Summary statement

The purpose of my ministry is to challenge and equip parents, youth leaders, pastors, teachers, and other significant adults as sex educators of the children and teens in their care.

As a secondary school teacher and counselor, a leader in an interdenominational youth work, and a pastor’s wife I counseled pregnant teenage girls who shared their sex lives – as well as their problems and regrets – with me. Then as part of my doctoral study program I conducted a survey of teens in a Christian school in Germany and in three churches – one each in the United States, Germany, and Canada. As part of that survey I asked “Which of the following ten topics do you wish your church would teach more about?” When every teen in all four locations, without exception, chose “Sex,” I knew that would need to be the topic of my dissertation and I began researching this subject. I immediately began to receive invitations to speak to Christian leaders and parents in Asia, Africa, South America, and Eastern Europe in conjunction with my husband’s ministry to theological seminaries in these regions.

For the past 20 years I have been speaking and teaching on teen sexuality, and continuing to do research, which I share with my audiences and on this web site.

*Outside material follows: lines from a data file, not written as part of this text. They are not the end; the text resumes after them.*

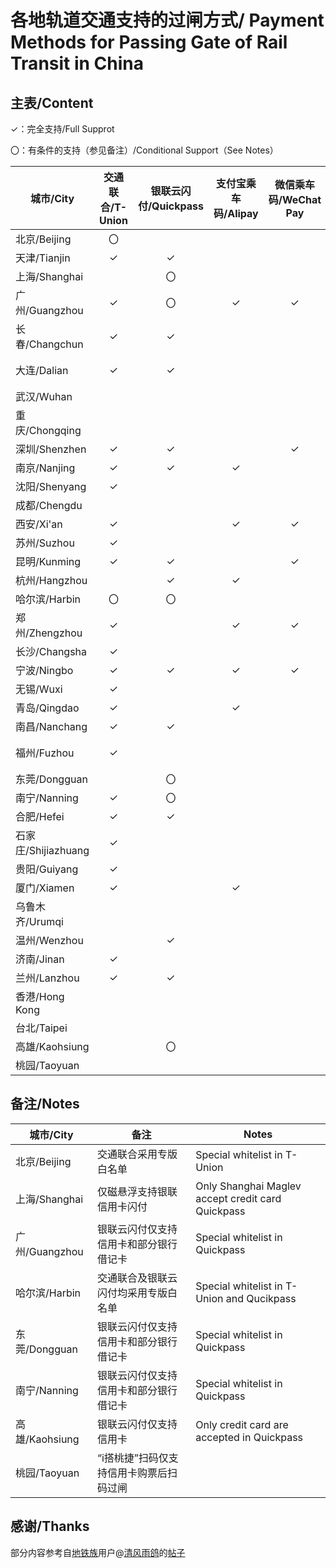 # 各地轨道交通支持的过闸方式/ Payment Methods for Passing Gate of Rail Transit in China
## 主表/Content
✓：完全支持/Full Supprot

〇：有条件的支持（参见备注）/Conditional Support（See Notes）

| 城市/City | 交通联合/T-Union | 银联云闪付/Quickpass | 支付宝乘车码/Alipay | 微信乘车码/WeChat Pay | 银联乘车码/Unionpay | 专用乘车码/Additional Apps |
| --------  | :-------------: | :----------------:  | :----------------: | :------------------: | :----------------: | :-------:|
| 北京/Beijing | 〇 | | | | | 亿通行 | 
| 天津/Tianjin | ✓ | ✓ | | | | 天津地铁 | |
| 上海/Shanghai | | 〇 | | | | Metro大都会 | |
| 广州/Guangzhou | ✓ | 〇 | ✓ | ✓ | | 广州地铁 | |
| 长春/Changchun | ✓ | ✓ | | | | | |
| 大连/Dalian | ✓ | ✓ | | | | 大连地铁e出行 | |
| 武汉/Wuhan | | | | | | Metro新时代 | |
| 重庆/Chongqing | | | | | |  | |
| 深圳/Shenzhen | ✓ | ✓ | | ✓ | | 深圳地铁 | |
| 南京/Nanjing | ✓ | ✓ | ✓ | | | 南京地铁 | |
| 沈阳/Shenyang | ✓ | | | | | 盛京通 | |
| 成都/Chengdu | | | | | ✓ | 天府通 | |
| 西安/Xi'an | ✓ | | ✓ | ✓ | | 西安地铁  |
| 苏州/Suzhou | ✓ | | | | | 苏e行 | |
| 昆明/Kunming | ✓ | ✓ | | ✓ | | 智慧通行 | |
| 杭州/Hangzhou | | ✓ | ✓ | | | 杭州地铁 | |
| 哈尔滨/Harbin | 〇 | 〇 | | | | 哈尔滨城市通 | |
| 郑州/Zhengzhou | ✓ | | ✓ | ✓ | | 郑州地铁商易行 | |
| 长沙/Changsha | ✓ | | | | | 长沙地铁 | |
| 宁波/Ningbo | ✓ | ✓ | ✓ | ✓ | | 宁波地铁 | |
| 无锡/Wuxi | ✓ | | | | | 码上行 | |
| 青岛/Qingdao | ✓ | | ✓ | | | 青岛地铁 | |
| 南昌/Nanchang | ✓ | ✓ | | | | 鹭鹭行 | |
| 福州/Fuzhou | ✓ | | | | | 福州地铁码上行 | |
| 东莞/Dongguan | | 〇 | | | | 东莞通 | |
| 南宁/Nanning | ✓ | 〇 | | | | 南宁轨道交通 | |
| 合肥/Hefei | ✓ | ✓ | | | | 合肥轨道 | |
| 石家庄/Shijiazhuang | ✓ | | | | | 石家庄轨道交通 | |
| 贵阳/Guiyang | ✓ | | | | | 贵阳地铁 | |
| 厦门/Xiamen | ✓ | | ✓ | | | 厦门地铁 | |
| 乌鲁木齐/Urumqi | | | | | | 乌鲁木齐地铁 | |
| 温州/Wenzhou | | ✓ | | | | 温州轨道 | |
| 济南/Jinan | ✓ | | | | | 济南地铁 | |
| 兰州/Lanzhou | ✓ | ✓ | | | | 兰州轨道 | |
| 香港/Hong Kong | | | | | | | |
| 台北/Taipei | | | | | | | |
| 高雄/Kaohsiung | | 〇 | | | | | |
| 桃园/Taoyuan | | | | | | i搭桃捷（〇） | |

## 备注/Notes
| 城市/City | 备注 | Notes |
| --------- | --- | ----- |
| 北京/Beijing | 交通联合采用专版白名单 | Special whitelist in T-Union |
| 上海/Shanghai | 仅磁悬浮支持银联信用卡闪付 | Only Shanghai Maglev accept credit card Quickpass|
| 广州/Guangzhou | 银联云闪付仅支持信用卡和部分银行借记卡 | Special whitelist in Quickpass |
| 哈尔滨/Harbin | 交通联合及银联云闪付均采用专版白名单 | Special whitelist in T-Union and Qucikpass |
| 东莞/Dongguan | 银联云闪付仅支持信用卡和部分银行借记卡 | Special whitelist in Quickpass |
| 南宁/Nanning | 银联云闪付仅支持信用卡和部分银行借记卡 | Special whitelist in Quickpass |
| 高雄/Kaohsiung | 银联云闪付仅支持信用卡 | Only credit card are accepted in Quickpass |
| 桃园/Taoyuan | “i搭桃捷”扫码仅支持信用卡购票后扫码过闸 | |

## 感谢/Thanks
部分内容参考自[地铁族](http://www.ditiezu.com/)用户@[清风雨鸽](http://www.ditiezu.com/space-uid-215526.html)的[帖子](http://www.ditiezu.com/thread-607166-1-1.html)

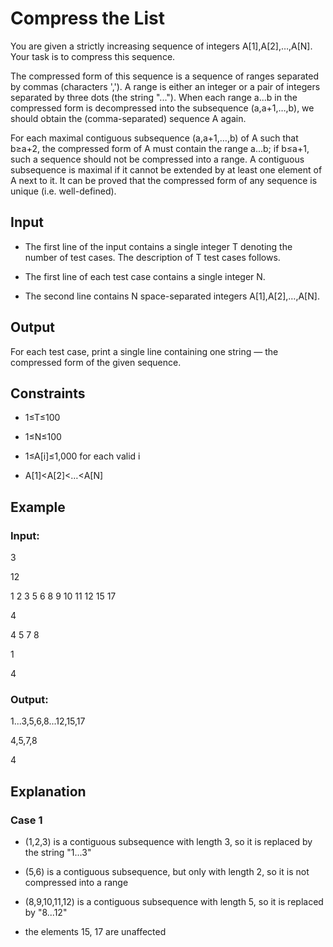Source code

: # Compress the List

You are given a strictly increasing sequence of integers A[1],A[2],…,A[N]. 
Your task is to compress this sequence.

The compressed form of this sequence is a sequence of ranges separated by commas (characters ','). 
A range is either an integer or a pair of integers separated by three dots (the string "..."). 
When each range a...b in the compressed form is decompressed 
into the subsequence (a,a+1,…,b), we should obtain the (comma-separated) sequence A again.

For each maximal contiguous subsequence (a,a+1,…,b) of A such that b≥a+2, the compressed form of A
must contain the range a...b; if b≤a+1, such a sequence should not be compressed into a range. 
A contiguous subsequence is maximal if it cannot be extended by at least one element of A next to it. 
It can be proved that the compressed form of any sequence is unique (i.e. well-defined).

## Input

- The first line of the input contains a single integer T denoting the number of test cases. 
The description of T test cases follows.

- The first line of each test case contains a single integer N.

- The second line contains N space-separated integers A[1],A[2],…,A[N].

## Output

For each test case, print a single line containing one string ― the compressed form of the given sequence.

## Constraints

- 1≤T≤100
 
- 1≤N≤100

- 1≤A[i]≤1,000 for each valid i

- A[1]<A[2]<…<A[N]

## Example

### Input:

3

12

1 2 3 5 6 8 9 10 11 12 15 17

4

4 5 7 8

1

4

### Output:

1...3,5,6,8...12,15,17

4,5,7,8

4

## Explanation

### Case 1

- (1,2,3) is a contiguous subsequence with length 3, so it is replaced by the string "1...3"

- (5,6) is a contiguous subsequence, but only with length 2, so it is not compressed into a range

- (8,9,10,11,12) is a contiguous subsequence with length 5, so it is replaced by "8...12"

- the elements 15, 17 are unaffected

  • I personally believe that parents are called to be the primary sex educators of their children. But many parents (a majority?) don’t talk with their teens about sex. They say that they don’t know how to begin, or when, or what to say. They need to be challenged and equipped to accept this responsibility, and to realize how vitally important it is.
  • I believe that the church has a responsibility to train parents to do this job well, provide resources to do the job, and also to supplement parental teaching. Seminary students, pastors, youth leaders, teachers – all adults working with youth – need to be educated and challenged to do this.

Adults need to give their teens an opportunity to talk about sex.